On my way to the States I always stop over in Taipei but have never really gotten off the airport to check out the place. Last month I decided to fly there for one of the long weekend breaks. Before my trip I went online to check what tourists usually go to see while visiting Taipei. The one thing that stood out was the amount of street food available to everyone. From the Shilin market to Raohe market and Ximending market which they fondly call the Harajuku of Taipei.
Again, I did not really intend on shopping for this trip but mainly checking out the street food. This time I wasn’t traveling alone but I had my sister with me. My sister and I have a fondness of hunting for bargains at the local markets . This is one way to truly immerse yourself with the local culture. Since I am plus size and she is skinny she can fit into the typical Asian size so I decided to look for food instead of shop. When we were at the market I wandered off a bit while she was shopping and I stumbled onto all the street food I saw on YouTube.
The first one we tried was the local cheese bread or rather cheese cake. We were walking around the Ximending market and saw a long line at this food stall. The stall was selling freshly baked cheese bread its sort of a mix of fluffy yellow sponge cake with a cheese spread in the middle. For my fellow Pinoys its like a giant Mamon with cheese in the middle.

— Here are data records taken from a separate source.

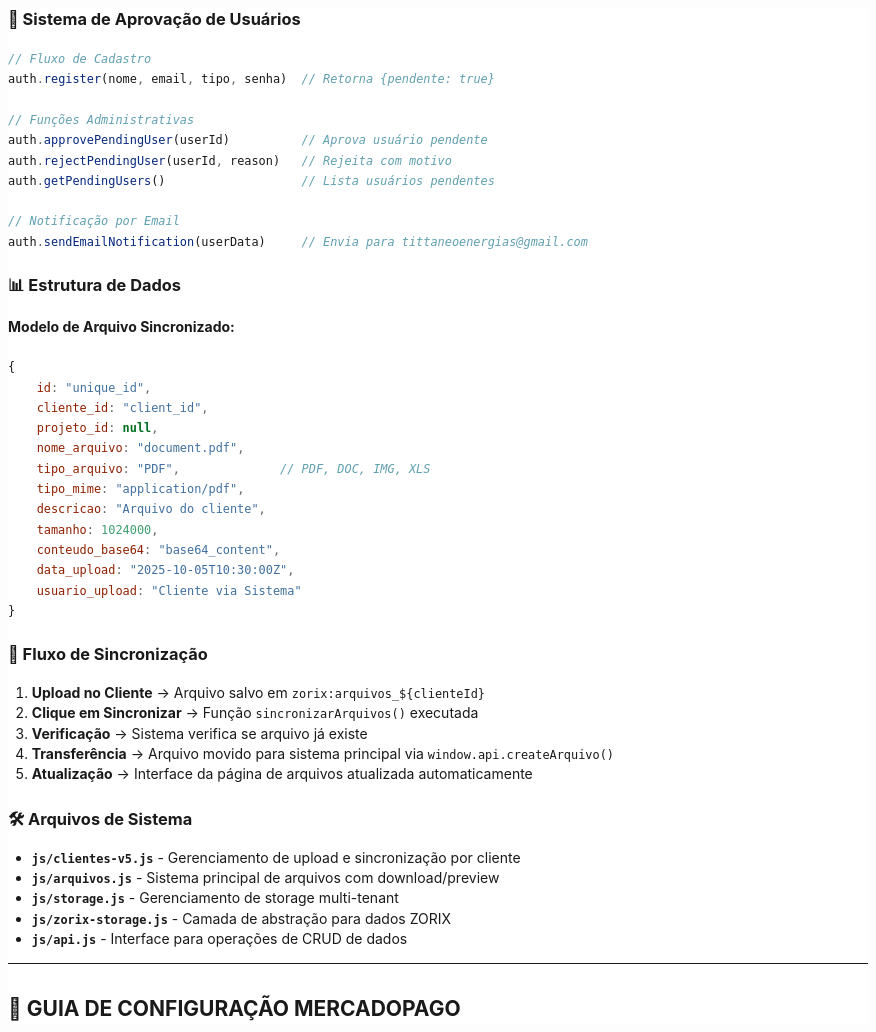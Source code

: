 ### **🔐 Sistema de Aprovação de Usuários**
```javascript
// Fluxo de Cadastro
auth.register(nome, email, tipo, senha)  // Retorna {pendente: true}

// Funções Administrativas
auth.approvePendingUser(userId)          // Aprova usuário pendente
auth.rejectPendingUser(userId, reason)   // Rejeita com motivo
auth.getPendingUsers()                   // Lista usuários pendentes

// Notificação por Email
auth.sendEmailNotification(userData)     // Envia para tittaneoenergias@gmail.com
```

### **📊 Estrutura de Dados**
#### **Modelo de Arquivo Sincronizado:**
```javascript
{
    id: "unique_id",
    cliente_id: "client_id", 
    projeto_id: null,
    nome_arquivo: "document.pdf",
    tipo_arquivo: "PDF",              // PDF, DOC, IMG, XLS
    tipo_mime: "application/pdf",
    descricao: "Arquivo do cliente",
    tamanho: 1024000,
    conteudo_base64: "base64_content",
    data_upload: "2025-10-05T10:30:00Z",
    usuario_upload: "Cliente via Sistema"
}
```

### **🔄 Fluxo de Sincronização**
1. **Upload no Cliente** → Arquivo salvo em `zorix:arquivos_${clienteId}`
2. **Clique em Sincronizar** → Função `sincronizarArquivos()` executada
3. **Verificação** → Sistema verifica se arquivo já existe
4. **Transferência** → Arquivo movido para sistema principal via `window.api.createArquivo()`
5. **Atualização** → Interface da página de arquivos atualizada automaticamente

### **🛠️ Arquivos de Sistema**
- **`js/clientes-v5.js`** - Gerenciamento de upload e sincronização por cliente
- **`js/arquivos.js`** - Sistema principal de arquivos com download/preview  
- **`js/storage.js`** - Gerenciamento de storage multi-tenant
- **`js/zorix-storage.js`** - Camada de abstração para dados ZORIX
- **`js/api.js`** - Interface para operações de CRUD de dados

---

## 🔧 **GUIA DE CONFIGURAÇÃO MERCADOPAGO**
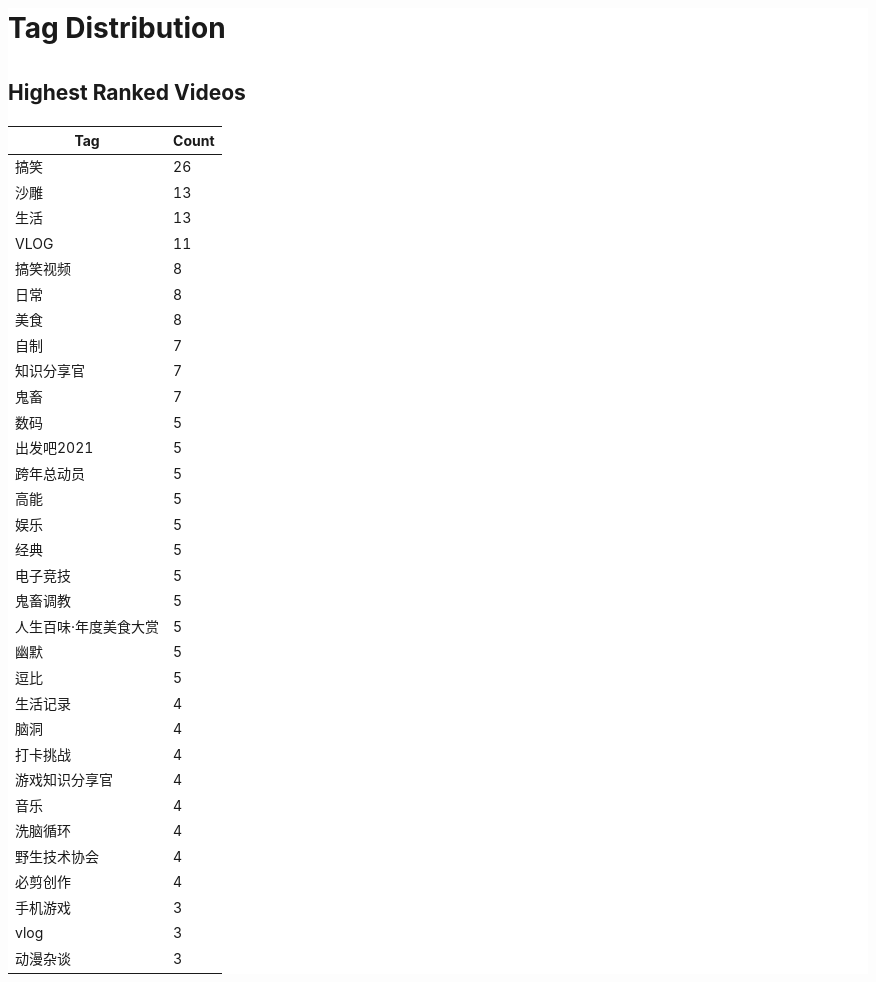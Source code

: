 
# Tag Distribution
## Highest Ranked Videos


| Tag | Count |
| --- | --- |
| 搞笑 | 26 |
| 沙雕 | 13 |
| 生活 | 13 |
| VLOG | 11 |
| 搞笑视频 | 8 |
| 日常 | 8 |
| 美食 | 8 |
| 自制 | 7 |
| 知识分享官 | 7 |
| 鬼畜 | 7 |
| 数码 | 5 |
| 出发吧2021 | 5 |
| 跨年总动员 | 5 |
| 高能 | 5 |
| 娱乐 | 5 |
| 经典 | 5 |
| 电子竞技 | 5 |
| 鬼畜调教 | 5 |
| 人生百味·年度美食大赏 | 5 |
| 幽默 | 5 |
| 逗比 | 5 |
| 生活记录 | 4 |
| 脑洞 | 4 |
| 打卡挑战 | 4 |
| 游戏知识分享官 | 4 |
| 音乐 | 4 |
| 洗脑循环 | 4 |
| 野生技术协会 | 4 |
| 必剪创作 | 4 |
| 手机游戏 | 3 |
| vlog | 3 |
| 动漫杂谈 | 3 |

We also tried their version of an elongated cream puff pictured below right beside the fluffy cake. It was a crispy pastry almost like a Cannoli cone stuffed with a creamy custard oozing out as you bite the pastry.
The next day we decided to visit Wefenpu where I spotted the famous Taiwanese Misua soup. I sat in the stall as the proprietor stirred the big cauldron full of the soup and I pointed out the size I wanted. While I was enjoying my soup I heard 2 fellow Pinoys gossiping away until they sat next to me I smiled at them and said hello. To their surprise they thought I was a local yep I look Chinese. We had a polite conversation and I finished up my soup and left. As I walked further down I spotted a stall selling fried Roti bread rolled up into a crepe. It had a fried egg filling with chives slightly brushed and seasoned with a chili sauce and an oyster sauce. It looked so yummy I could not resist.
On our last night I had some torch food, food cooked with a torch. I bought some wagyu beef and some fried squid copped a squat in front of 7-11 and that was my dinner Al- fresco.
Taipei has a lot of street food and I didn’t have a chance to try all of it so I shall return for those hot peppered buns at the Shilin Market on my next trip to Taipei.